Domains based in Russia
According to Meta's information, the fraudulent pages are operated from over 30 different countries, with Vietnam appearing most frequently. But when analyzing the links promoted in these posts, another key country emerges: Russia.
The goal of these pages is to get people to click on a link that leads to a website where users are asked to enter their credit card number, supposedly to pay for a discounted transport pass. Based on our analysis, more than half of these Facebook pages link to domains hosted on just two IP addresses, both belonging to the same provider in Russia.

590 of the 1,075 detected Facebook pages involved in the scam promoted links to domains hosted by the same Russian provider, JSC Selectel, sharing the same server across two IP addresses and DNS registration. When combined with the fact that the content was almost identical, just adapted to each targeted city, and that the ads followed the same promotion patterns, this suggests that the pages may have been managed by the same person or organization.

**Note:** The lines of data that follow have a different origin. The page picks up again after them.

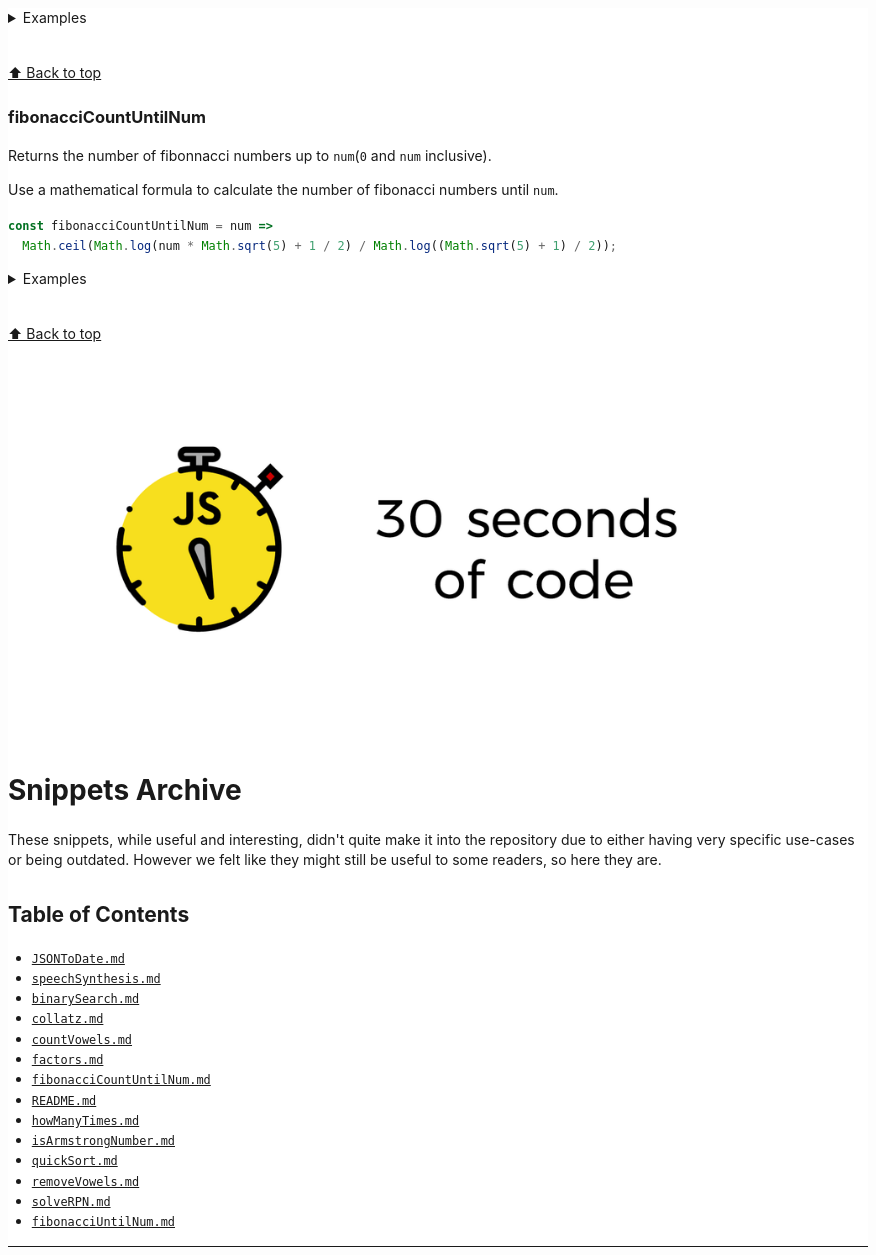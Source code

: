 <details><summary>Examples</summary></details>

<br>[⬆ Back to top](#table-of-contents)


### fibonacciCountUntilNum

Returns the number of fibonnacci numbers up to `num`(`0` and `num` inclusive).

Use a mathematical formula to calculate the number of fibonacci numbers until `num`.

```js
const fibonacciCountUntilNum = num =>
  Math.ceil(Math.log(num * Math.sqrt(5) + 1 / 2) / Math.log((Math.sqrt(5) + 1) / 2));
```

<details><summary>Examples</summary></details>

<br>[⬆ Back to top](#table-of-contents)


![Logo](/logo.png)

# Snippets Archive

These snippets, while useful and interesting, didn't quite make it into the repository due to either having very specific use-cases or being outdated. However we felt like they might still be useful to some readers, so here they are.

## Table of Contents

* [`JSONToDate.md`](#jsontodate.md)
* [`speechSynthesis.md`](#speechsynthesis.md)
* [`binarySearch.md`](#binarysearch.md)
* [`collatz.md`](#collatz.md)
* [`countVowels.md`](#countvowels.md)
* [`factors.md`](#factors.md)
* [`fibonacciCountUntilNum.md`](#fibonaccicountuntilnum.md)
* [`README.md`](#readme.md)
* [`howManyTimes.md`](#howmanytimes.md)
* [`isArmstrongNumber.md`](#isarmstrongnumber.md)
* [`quickSort.md`](#quicksort.md)
* [`removeVowels.md`](#removevowels.md)
* [`solveRPN.md`](#solverpn.md)
* [`fibonacciUntilNum.md`](#fibonacciuntilnum.md)

---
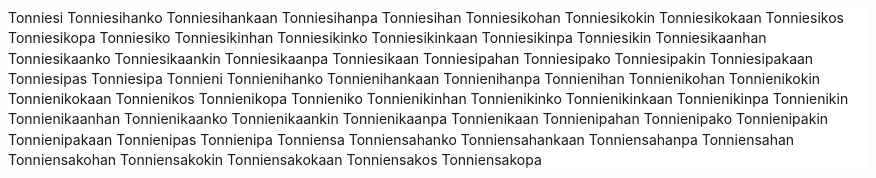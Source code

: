Tonniesi
Tonniesihanko
Tonniesihankaan
Tonniesihanpa
Tonniesihan
Tonniesikohan
Tonniesikokin
Tonniesikokaan
Tonniesikos
Tonniesikopa
Tonniesiko
Tonniesikinhan
Tonniesikinko
Tonniesikinkaan
Tonniesikinpa
Tonniesikin
Tonniesikaanhan
Tonniesikaanko
Tonniesikaankin
Tonniesikaanpa
Tonniesikaan
Tonniesipahan
Tonniesipako
Tonniesipakin
Tonniesipakaan
Tonniesipas
Tonniesipa
Tonnieni
Tonnienihanko
Tonnienihankaan
Tonnienihanpa
Tonnienihan
Tonnienikohan
Tonnienikokin
Tonnienikokaan
Tonnienikos
Tonnienikopa
Tonnieniko
Tonnienikinhan
Tonnienikinko
Tonnienikinkaan
Tonnienikinpa
Tonnienikin
Tonnienikaanhan
Tonnienikaanko
Tonnienikaankin
Tonnienikaanpa
Tonnienikaan
Tonnienipahan
Tonnienipako
Tonnienipakin
Tonnienipakaan
Tonnienipas
Tonnienipa
Tonniensa
Tonniensahanko
Tonniensahankaan
Tonniensahanpa
Tonniensahan
Tonniensakohan
Tonniensakokin
Tonniensakokaan
Tonniensakos
Tonniensakopa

An investigation with international support
After uncovering the fraud in 47 Spanish cities, fact-checking organizations from around the world contacted Maldita.es to report that they had identified the same scam in their own countries. We thank our colleagues from the European Fact-Checking Standards Network (EFCSN) and the International Fact-Checking Network (IFCN) for their collaboration, especially Facta.News and Open.online (Italy), DPA (Germany), Faktograf and Lupa (Croatia), Teyit (Turkey), Fact Review and Ellinika Hoaxes (Greece), Vistinomer.mk (North Macedonia), Raskrinkavanje (Bosnia and Herzegovina), Myth Detector and Geofacts (Georgia), Factcheck.bg (Bulgaria), Raskrinkavanje (Montenegro), CongoCheck (Congo)m and Sure And Share Center MCOT (Thailand).